To: KLP who wrote (8314)1/4/2006 12:47:31 PM
From: epicure  Read Replies (1) | Respond to of 541518
 
re the "gateway" drug claims-

paranoia.lycaeum.org

"The primary basis for this "gateway hypothesis" is a recent report
by the center on Addiction and Substance Abuse (CASA),
claiming that marijuana users are 85 times more likely than non-
marijuana users to try cocaine. This figure, using data from
NIDA's 1991 National Household Survey on Drug Abuse, is
close to being meaningless. It was calculated by dividing the
proportion of marijuana users who have ever used cocaine (17%)
by the proportion of cocaine users who have never used marijuana
(.2%). The high risk-factor obtained is a product not of the fact
that so many marijuana users use cocaine but that so many cocaine
users used marijuana previously.

It is hardly a revelation that people who use one of the least
popular drugs are likely to use the more popular ones -- not only
marijuana, but also alcohol and tobacco cigarettes. The obvious
statistic not publicized by CASA is that most marijuana users -- 83
percent -- never use cocaine. Indeed, for the nearly 70 million
Americans who have tried marijuana, it is clearly a "terminus"
rather than a "gateway" drug. "

...........

"Despite easy availability, marijuana prevalence among 12 to 18
year olds in Holland is only 13.6 percent -- well below the 38
percent use-rate for American high school seniors. More Dutch
teenagers use marijuana now than in the past; indeed, lifetime
prevalence increased nearly three-fold between 1984 and 1992,
from

4.8 to 13.6 percent. However, Dutch officials consider their
policy a success because the increase in marijuana use has not
been accompanied by an increase in the use of other drugs. For the
last decade, the rate of cocaine use among Dutch youth has
remained stable, with about .3 percent of 12-18 year olds
reporting having used it in the past month.

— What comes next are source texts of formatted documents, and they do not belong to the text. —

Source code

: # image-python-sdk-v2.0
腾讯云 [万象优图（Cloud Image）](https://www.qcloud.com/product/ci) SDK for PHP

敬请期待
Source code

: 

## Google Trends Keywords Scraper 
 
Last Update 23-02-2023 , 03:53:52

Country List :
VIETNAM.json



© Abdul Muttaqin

In the United States, the claim that marijuana acts as a gateway to
the use of other drugs serves mainly as a rhetorical tool for
frightening Americans into believing that winning the war against
heroin and cocaine requires waging & battle against the casual use
of marijuana. Not only is the claim intellectually indefensible, but
the battle is wasteful of resources and fated to failure. "



To: KLP who wrote (8314)1/5/2006 8:46:24 PM
From: Geoff Altman  Read Replies (1) | Respond to of 541518
 
The problem they all suggested was that it led them to stronger drugs, and they became addicted in that way.

This is drug war propaganda. Fact is if you asked any drug addict what they started out with very few if any would answer pot, most would say alcohol.



To: KLP who wrote (8314)1/5/2006 8:50:23 PM
From: Geoff Altman  Read Replies (3) | Respond to of 541518
 
There may be some folks who are addicted to pot, but I don't recall meeting any of them.

Pot can be psychologically addictive and there can be effects when avid smokers quit abruptly. Fortunately these effects are more or less limited to being grouchy and irritable for a few days.